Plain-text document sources
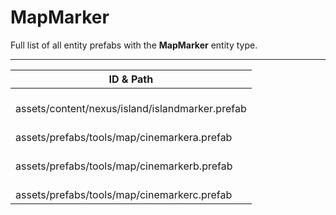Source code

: # MapMarker
Full list of all <Badge type="warning" text="4"/> entity prefabs with the **MapMarker** entity type.

---
| ID & Path |
| --- |
| <Badge type="tip" text="907838970"/> <br> assets/content/nexus/island/islandmarker.prefab |
| <Badge type="tip" text="2913233310"/> <br> assets/prefabs/tools/map/cinemarkera.prefab |
| <Badge type="tip" text="1697598722"/> <br> assets/prefabs/tools/map/cinemarkerb.prefab |
| <Badge type="tip" text="4244600952"/> <br> assets/prefabs/tools/map/cinemarkerc.prefab |
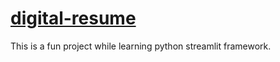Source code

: # [digital-resume](https://tnaveed.streamlit.com)

This is a fun project while learning python streamlit framework.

--- How to complete this task ---
Could each line of the data be written out exactly, with no pictures included?

--- Completed exercise ---
Source code

: # MapMarker
Full list of all <Badge type="warning" text="4"/> entity prefabs with the **MapMarker** entity type.

---
| ID & Path |
| --- |
| <Badge type="tip" text="907838970"/> <br> assets/content/nexus/island/islandmarker.prefab |
| <Badge type="tip" text="2913233310"/> <br> assets/prefabs/tools/map/cinemarkera.prefab |
| <Badge type="tip" text="1697598722"/> <br> assets/prefabs/tools/map/cinemarkerb.prefab |
| <Badge type="tip" text="4244600952"/> <br> assets/prefabs/tools/map/cinemarkerc.prefab |
Source code

: # [digital-resume](https://tnaveed.streamlit.com)

This is a fun project while learning python streamlit framework.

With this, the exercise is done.